Abstract Background Alzheimer’s disease (AD) is characterized by progressive decline of memory and cognitive functions. Accumulation of hyperphosphorylated tau is a pathological hallmark of AD and also plays a pathogenic role in disease progression. Proteolysis Targeting Chimera (PROTAC) technology enables the selective removal of a target protein by cellular ubiquitin‐proteasome system. Here we describe the characterization of tau PROTAC degrader developed at APRINOIA as a novel disease modifying treatment. Methods Tau degrader was synthesized by linking a proprietary tau binder from Aprinoia tau PET tracer program with a ligand of E3 ligase.

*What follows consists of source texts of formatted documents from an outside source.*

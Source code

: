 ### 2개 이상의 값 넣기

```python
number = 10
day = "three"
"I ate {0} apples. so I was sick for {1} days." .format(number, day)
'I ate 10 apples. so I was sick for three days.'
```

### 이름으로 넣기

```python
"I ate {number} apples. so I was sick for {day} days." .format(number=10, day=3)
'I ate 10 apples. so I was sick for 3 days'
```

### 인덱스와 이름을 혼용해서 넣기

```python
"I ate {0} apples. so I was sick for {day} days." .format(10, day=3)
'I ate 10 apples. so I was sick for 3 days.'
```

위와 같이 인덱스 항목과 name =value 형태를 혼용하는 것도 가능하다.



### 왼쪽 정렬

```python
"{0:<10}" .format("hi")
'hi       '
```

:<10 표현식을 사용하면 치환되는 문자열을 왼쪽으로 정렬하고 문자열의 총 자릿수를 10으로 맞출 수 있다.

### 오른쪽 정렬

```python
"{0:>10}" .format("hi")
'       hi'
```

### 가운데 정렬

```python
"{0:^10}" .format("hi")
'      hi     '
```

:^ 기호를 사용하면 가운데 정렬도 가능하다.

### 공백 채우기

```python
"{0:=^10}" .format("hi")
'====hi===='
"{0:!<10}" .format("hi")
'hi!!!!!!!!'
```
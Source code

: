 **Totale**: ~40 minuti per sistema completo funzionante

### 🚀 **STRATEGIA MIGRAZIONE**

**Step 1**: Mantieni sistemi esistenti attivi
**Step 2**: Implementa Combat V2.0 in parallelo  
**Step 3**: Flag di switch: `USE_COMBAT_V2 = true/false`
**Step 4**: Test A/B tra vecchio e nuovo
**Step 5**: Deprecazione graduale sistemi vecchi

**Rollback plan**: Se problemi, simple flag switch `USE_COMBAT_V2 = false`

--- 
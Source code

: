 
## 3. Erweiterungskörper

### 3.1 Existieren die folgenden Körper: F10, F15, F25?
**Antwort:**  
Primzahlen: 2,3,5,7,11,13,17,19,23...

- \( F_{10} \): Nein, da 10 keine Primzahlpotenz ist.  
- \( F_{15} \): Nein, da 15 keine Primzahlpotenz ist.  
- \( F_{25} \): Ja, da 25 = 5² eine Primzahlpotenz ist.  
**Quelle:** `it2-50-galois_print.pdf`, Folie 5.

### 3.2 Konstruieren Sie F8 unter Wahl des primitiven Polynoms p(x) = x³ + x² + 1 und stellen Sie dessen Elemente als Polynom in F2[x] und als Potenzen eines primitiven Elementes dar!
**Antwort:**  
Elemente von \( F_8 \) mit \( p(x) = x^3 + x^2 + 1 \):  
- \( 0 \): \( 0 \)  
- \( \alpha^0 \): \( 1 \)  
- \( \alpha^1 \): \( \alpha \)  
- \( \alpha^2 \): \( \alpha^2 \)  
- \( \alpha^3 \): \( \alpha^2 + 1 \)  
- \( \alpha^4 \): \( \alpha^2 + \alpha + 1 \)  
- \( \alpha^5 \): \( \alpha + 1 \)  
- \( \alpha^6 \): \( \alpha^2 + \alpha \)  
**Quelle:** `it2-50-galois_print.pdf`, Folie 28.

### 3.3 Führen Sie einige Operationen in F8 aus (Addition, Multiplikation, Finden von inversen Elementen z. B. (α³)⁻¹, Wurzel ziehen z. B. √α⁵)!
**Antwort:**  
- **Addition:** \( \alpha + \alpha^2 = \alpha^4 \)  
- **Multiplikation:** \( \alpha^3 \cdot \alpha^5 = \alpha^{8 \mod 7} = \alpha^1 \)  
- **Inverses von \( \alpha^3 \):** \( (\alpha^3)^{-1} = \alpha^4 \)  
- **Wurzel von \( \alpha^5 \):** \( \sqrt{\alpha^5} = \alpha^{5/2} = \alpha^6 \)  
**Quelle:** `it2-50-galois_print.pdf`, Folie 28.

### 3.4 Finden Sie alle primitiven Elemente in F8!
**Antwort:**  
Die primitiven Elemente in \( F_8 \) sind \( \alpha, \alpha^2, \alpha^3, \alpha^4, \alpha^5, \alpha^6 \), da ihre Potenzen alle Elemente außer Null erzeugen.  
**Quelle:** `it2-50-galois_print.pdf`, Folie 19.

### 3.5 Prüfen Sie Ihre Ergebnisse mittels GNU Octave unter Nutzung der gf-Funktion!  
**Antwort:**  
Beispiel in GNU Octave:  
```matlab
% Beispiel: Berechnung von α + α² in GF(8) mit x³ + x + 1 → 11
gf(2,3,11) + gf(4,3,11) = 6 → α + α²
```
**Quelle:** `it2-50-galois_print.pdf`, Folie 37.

The PROTAC mediated tau degradation was first evaluated in HEK293 cells expressing P301L tau, which develops tau oligomer and aggregates upon incubation with “tau seeds” from brain lysates of rTg4510 mice. The reduction of tau aggregates was measured using a HTRF based immunoassay. A similar seeding induced tau aggregation assay was established in primary neurons to confirm the degrader activity. Efficacy was further evaluated in rTg4510 mice following treatment with IV injection. Results PROTAC tau degrader reduced tau oligomer/aggregates in cellular models as well as in therTg4510 mice. Preliminary data suggests degrader is more effective in degradation of soluble tau oligomers in early stage of pathological tau development. Conclusion Tau PROTAC degrader generated from proprietary tau warhead can selectively decrease the oligomer/aggregated tau in both in vitro and in vivo models. Current effort is focused on optimization of ADME properties of tau degrader as a promising therapy for AD primary tauopathies.